(Rendered images with source text)
───

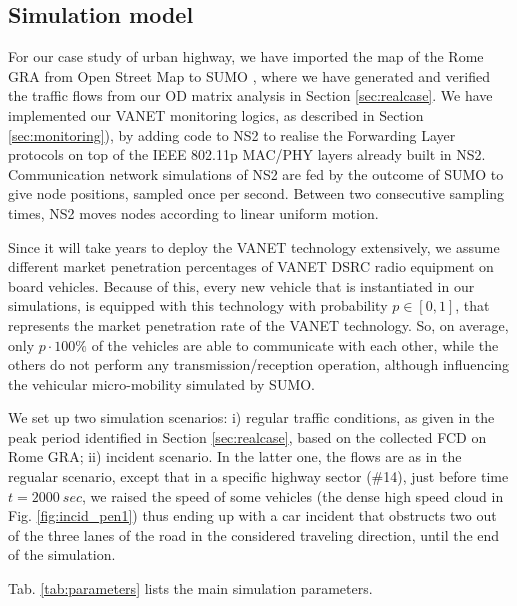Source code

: \documentclass[conference]{IEEEtran}
\begin{document}
\subsection{Simulation model}


For our case study of urban highway, we have imported the map of the Rome GRA from Open Street Map \cite{openstreetmap} to SUMO \cite{SUMO}, where we have generated and verified the traffic flows from our OD matrix analysis in Section \ref{sec:realcase}. We have implemented our VANET monitoring logics, as described in Section \ref{sec:monitoring}), by adding code to NS2 \cite{ns2} to realise the Forwarding Layer protocols on top of the IEEE 802.11p MAC/PHY layers already built in NS2. Communication network simulations of NS2 are fed by the outcome of SUMO to give node positions, sampled once per second. Between two consecutive sampling times, NS2 moves nodes according to linear uniform motion.

Since it will take years to deploy the VANET technology extensively, we assume different market penetration percentages of VANET DSRC radio equipment on board vehicles. Because of this, every new vehicle that is instantiated in our simulations, is equipped with this technology with probability $p \in [0,1]$, that represents the market penetration rate of the VANET technology. So, on average, only $p\cdot 100\%$ of the vehicles are able to communicate with each other, while the others do not perform any transmission/reception operation, although influencing the vehicular micro-mobility simulated by SUMO.

We set up two simulation scenarios: i) regular traffic conditions, as given in the peak period identified in Section \ref{sec:realcase}, based on the collected FCD on Rome GRA; ii) incident scenario. In the latter one, the flows are as in the regualar  scenario, except that in a specific highway sector (\#14), just before time $t=2000~sec$, we raised the speed of some vehicles (the dense high speed cloud in Fig. \ref{fig:incid_pen1}) thus ending up with a car incident that obstructs two out of the three lanes of the road in the considered traveling direction, until the end of the simulation.

Tab. \ref{tab:parameters} lists the main simulation parameters.
\end{document}
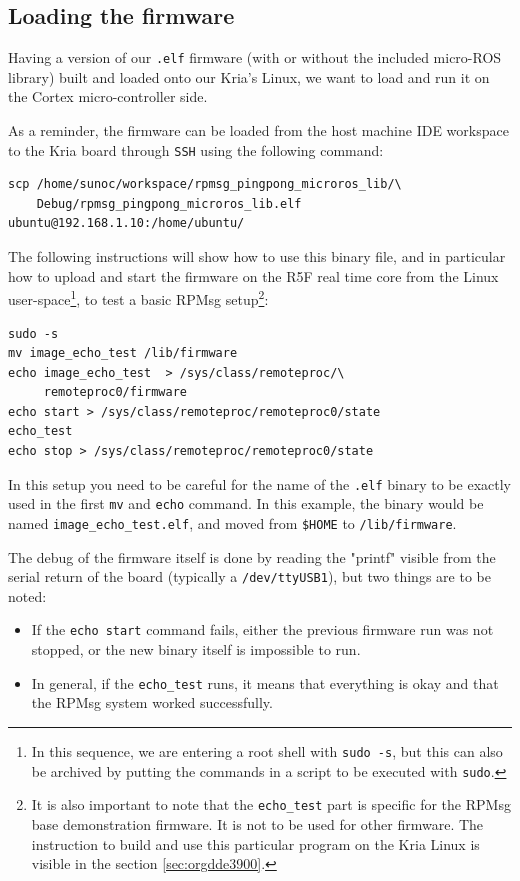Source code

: \documentclass[10pt]{article}
\begin{document}
\clearpage
\subsection{Loading the firmware}
\label{sec:org7608166}
Having a version of our \texttt{.elf} firmware (with or without the included
micro-ROS library) built and loaded onto our Kria's Linux, we want to load and run it
on the Cortex micro-controller side.

As a reminder, the firmware can be loaded from the host machine IDE workspace
to the Kria board through \texttt{SSH} using the following command:
\begin{verbatim}
scp /home/sunoc/workspace/rpmsg_pingpong_microros_lib/\
    Debug/rpmsg_pingpong_microros_lib.elf  ubuntu@192.168.1.10:/home/ubuntu/
\end{verbatim}

The following instructions will show how to use this binary file, and
in particular how to upload and start the firmware on the R5F real time core
from the Linux user-space\footnote{In this sequence, we are entering a root shell with \texttt{sudo -s}, but this can
also be archived by putting the commands in a script to be executed with \texttt{sudo}.}, to test a basic RPMsg setup\footnote{It is also important to note that the \texttt{echo\_test} part is specific for the
RPMsg base demonstration firmware. It is not to be used for other firmware.
The instruction to build and use this particular program on the Kria Linux
is visible in the section \ref{sec:orgdde3900}.}:
\begin{verbatim}
sudo -s
mv image_echo_test /lib/firmware
echo image_echo_test  > /sys/class/remoteproc/\
     remoteproc0/firmware
echo start > /sys/class/remoteproc/remoteproc0/state
echo_test
echo stop > /sys/class/remoteproc/remoteproc0/state
\end{verbatim}

In this setup you need to be careful for the name of the \texttt{.elf} binary to be exactly used
in the first \texttt{mv} and \texttt{echo} command. In this example, the binary would be named
\texttt{image\_echo\_test.elf}, and moved from \texttt{\$HOME} to \texttt{/lib/firmware}.

The debug of the firmware itself is done by reading the "printf" visible from the serial
return of the board (typically a \texttt{/dev/ttyUSB1}), but two things are to be noted:
\begin{itemize}
\item If the \texttt{echo start} command fails, either the previous firmware run was not stopped,
or the new binary itself is impossible to run.
\item In general, if the \texttt{echo\_test} runs, it means that everything is okay and that
the RPMsg system worked successfully.
\end{itemize}
\end{document}
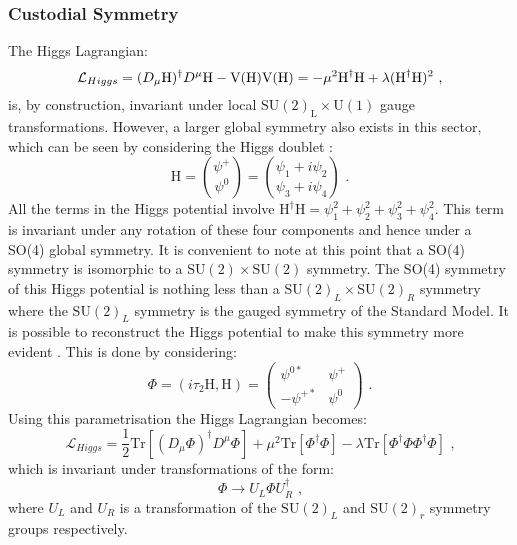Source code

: \subsubsection{Custodial Symmetry}
The Higgs Lagrangian:
%
\begin{equation}
\mathcal{L}_{Higgs} = (D_{\mu}\text{H})^{\dagger}D^{\mu}\text{H} - \text{V}(\text{H}) \\
\text{V}(\text{H}) = -\mu^{2}\text{H}^{\dagger}\text{H} + \lambda (\text{H}^{\dagger}\text{H})^{2} \text{ ,}
\end{equation}
%
\noindent is, by construction, invariant under local $\text{SU}(2)_{\text{L}} \times \text{U}(1)$ gauge transformations.  However, a larger global symmetry also exists in this sector, which can be seen by considering the Higgs doublet \cite{Ellis:1991qj}:
%
\begin{equation}
\text{H} = \binom{\psi^{+}}{\psi^{0}} = \binom{\psi_{1} + i\psi_{2}}{\psi_{3} + i\psi_{4}} \text{ .}
\end{equation}
%
\noindent All the terms in the Higgs potential involve $\text{H}^{\dagger}\text{H} = \psi_{1}^{2} + \psi_{2}^{2} + \psi_{3}^{2} + \psi_{4}^{2}$.  This term is invariant under any rotation of these four components and hence under a SO(4) global symmetry.  It is convenient to note at this point that a SO(4) symmetry is isomorphic to a $\text{SU}(2) \times \text{SU}(2)$ symmetry.  The SO(4) symmetry of this Higgs potential is nothing less than a $\text{SU}(2)_{L} \times \text{SU}(2)_{R}$ symmetry where the $\text{SU}(2)_{L}$ symmetry is the gauged symmetry of the Standard Model.  It is possible to reconstruct the Higgs potential to make this symmetry more evident \cite{Andersen:2011yj, Grojean:2007zz}.  This is done by considering:
%
\begin{equation}
\Phi = (i\tau_{2}\text{H}, \text{H}) = 
\begin{pmatrix}
\psi^{0*} & \psi^{+} \\
-\psi^{+*} & \psi^{0}
\end{pmatrix} 
\text{ .}
\end{equation}
%
\noindent Using this parametrisation the Higgs Lagrangian becomes:
%
\begin{equation}
\mathcal{L}_{Higgs} =  \frac{1}{2}\text{Tr}[(D_{\mu}\Phi)^{\dagger}D^{\mu}\Phi] + \mu^{2}\text{Tr}[\Phi^{\dagger}\Phi] - \lambda \text{Tr}[\Phi^{\dagger}\Phi\Phi^{\dagger}\Phi] \text{ ,}
\end{equation}
%
\noindent which is invariant under transformations of the form:
%
\begin{equation}
\Phi \rightarrow U_{L} \Phi U_{R}^{\dagger} \text{ ,}
\end{equation}
%
\noindent where $U_{L}$ and $U_{R}$ is a transformation of the $\text{SU}(2)_{L}$ and $\text{SU}(2)_{r}$ symmetry groups respectively.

───

* _TASK REQUIREMENTS_
Reproduce the whole of the data, word for word, and omit its pictures.

* _EXERCISE RESULT_
Source code

: \documentclass[conference]{IEEEtran}
\begin{document}
\subsection{Simulation model}


For our case study of urban highway, we have imported the map of the Rome GRA from Open Street Map \cite{openstreetmap} to SUMO \cite{SUMO}, where we have generated and verified the traffic flows from our OD matrix analysis in Section \ref{sec:realcase}. We have implemented our VANET monitoring logics, as described in Section \ref{sec:monitoring}), by adding code to NS2 \cite{ns2} to realise the Forwarding Layer protocols on top of the IEEE 802.11p MAC/PHY layers already built in NS2. Communication network simulations of NS2 are fed by the outcome of SUMO to give node positions, sampled once per second. Between two consecutive sampling times, NS2 moves nodes according to linear uniform motion.

Since it will take years to deploy the VANET technology extensively, we assume different market penetration percentages of VANET DSRC radio equipment on board vehicles. Because of this, every new vehicle that is instantiated in our simulations, is equipped with this technology with probability $p \in [0,1]$, that represents the market penetration rate of the VANET technology. So, on average, only $p\cdot 100\%$ of the vehicles are able to communicate with each other, while the others do not perform any transmission/reception operation, although influencing the vehicular micro-mobility simulated by SUMO.

We set up two simulation scenarios: i) regular traffic conditions, as given in the peak period identified in Section \ref{sec:realcase}, based on the collected FCD on Rome GRA; ii) incident scenario. In the latter one, the flows are as in the regualar  scenario, except that in a specific highway sector (\#14), just before time $t=2000~sec$, we raised the speed of some vehicles (the dense high speed cloud in Fig. \ref{fig:incid_pen1}) thus ending up with a car incident that obstructs two out of the three lanes of the road in the considered traveling direction, until the end of the simulation.

Tab. \ref{tab:parameters} lists the main simulation parameters.
\end{document}
Source code

: \documentclass[10pt]{article}
\begin{document}
\clearpage
\subsection{Loading the firmware}
\label{sec:org7608166}
Having a version of our \texttt{.elf} firmware (with or without the included
micro-ROS library) built and loaded onto our Kria's Linux, we want to load and run it
on the Cortex micro-controller side.

As a reminder, the firmware can be loaded from the host machine IDE workspace
to the Kria board through \texttt{SSH} using the following command:
\begin{verbatim}
scp /home/sunoc/workspace/rpmsg_pingpong_microros_lib/\
    Debug/rpmsg_pingpong_microros_lib.elf  ubuntu@192.168.1.10:/home/ubuntu/
\end{verbatim}

The following instructions will show how to use this binary file, and
in particular how to upload and start the firmware on the R5F real time core
from the Linux user-space\footnote{In this sequence, we are entering a root shell with \texttt{sudo -s}, but this can
also be archived by putting the commands in a script to be executed with \texttt{sudo}.}, to test a basic RPMsg setup\footnote{It is also important to note that the \texttt{echo\_test} part is specific for the
RPMsg base demonstration firmware. It is not to be used for other firmware.
The instruction to build and use this particular program on the Kria Linux
is visible in the section \ref{sec:orgdde3900}.}:
\begin{verbatim}
sudo -s
mv image_echo_test /lib/firmware
echo image_echo_test  > /sys/class/remoteproc/\
     remoteproc0/firmware
echo start > /sys/class/remoteproc/remoteproc0/state
echo_test
echo stop > /sys/class/remoteproc/remoteproc0/state
\end{verbatim}

In this setup you need to be careful for the name of the \texttt{.elf} binary to be exactly used
in the first \texttt{mv} and \texttt{echo} command. In this example, the binary would be named
\texttt{image\_echo\_test.elf}, and moved from \texttt{\$HOME} to \texttt{/lib/firmware}.

The debug of the firmware itself is done by reading the "printf" visible from the serial
return of the board (typically a \texttt{/dev/ttyUSB1}), but two things are to be noted:
\begin{itemize}
\item If the \texttt{echo start} command fails, either the previous firmware run was not stopped,
or the new binary itself is impossible to run.
\item In general, if the \texttt{echo\_test} runs, it means that everything is okay and that
the RPMsg system worked successfully.
\end{itemize}
\end{document}
Source code

: \subsubsection{Custodial Symmetry}
The Higgs Lagrangian:
%
\begin{equation}
\mathcal{L}_{Higgs} = (D_{\mu}\text{H})^{\dagger}D^{\mu}\text{H} - \text{V}(\text{H}) \\
\text{V}(\text{H}) = -\mu^{2}\text{H}^{\dagger}\text{H} + \lambda (\text{H}^{\dagger}\text{H})^{2} \text{ ,}
\end{equation}
%
\noindent is, by construction, invariant under local $\text{SU}(2)_{\text{L}} \times \text{U}(1)$ gauge transformations.  However, a larger global symmetry also exists in this sector, which can be seen by considering the Higgs doublet \cite{Ellis:1991qj}:
%
\begin{equation}
\text{H} = \binom{\psi^{+}}{\psi^{0}} = \binom{\psi_{1} + i\psi_{2}}{\psi_{3} + i\psi_{4}} \text{ .}
\end{equation}
%
\noindent All the terms in the Higgs potential involve $\text{H}^{\dagger}\text{H} = \psi_{1}^{2} + \psi_{2}^{2} + \psi_{3}^{2} + \psi_{4}^{2}$.  This term is invariant under any rotation of these four components and hence under a SO(4) global symmetry.  It is convenient to note at this point that a SO(4) symmetry is isomorphic to a $\text{SU}(2) \times \text{SU}(2)$ symmetry.  The SO(4) symmetry of this Higgs potential is nothing less than a $\text{SU}(2)_{L} \times \text{SU}(2)_{R}$ symmetry where the $\text{SU}(2)_{L}$ symmetry is the gauged symmetry of the Standard Model.  It is possible to reconstruct the Higgs potential to make this symmetry more evident \cite{Andersen:2011yj, Grojean:2007zz}.  This is done by considering:
%
\begin{equation}
\Phi = (i\tau_{2}\text{H}, \text{H}) = 
\begin{pmatrix}
\psi^{0*} & \psi^{+} \\
-\psi^{+*} & \psi^{0}
\end{pmatrix} 
\text{ .}
\end{equation}
%
\noindent Using this parametrisation the Higgs Lagrangian becomes:
%
\begin{equation}
\mathcal{L}_{Higgs} =  \frac{1}{2}\text{Tr}[(D_{\mu}\Phi)^{\dagger}D^{\mu}\Phi] + \mu^{2}\text{Tr}[\Phi^{\dagger}\Phi] - \lambda \text{Tr}[\Phi^{\dagger}\Phi\Phi^{\dagger}\Phi] \text{ ,}
\end{equation}
%
\noindent which is invariant under transformations of the form:
%
\begin{equation}
\Phi \rightarrow U_{L} \Phi U_{R}^{\dagger} \text{ ,}
\end{equation}
%
\noindent where $U_{L}$ and $U_{R}$ is a transformation of the $\text{SU}(2)_{L}$ and $\text{SU}(2)_{r}$ symmetry groups respectively.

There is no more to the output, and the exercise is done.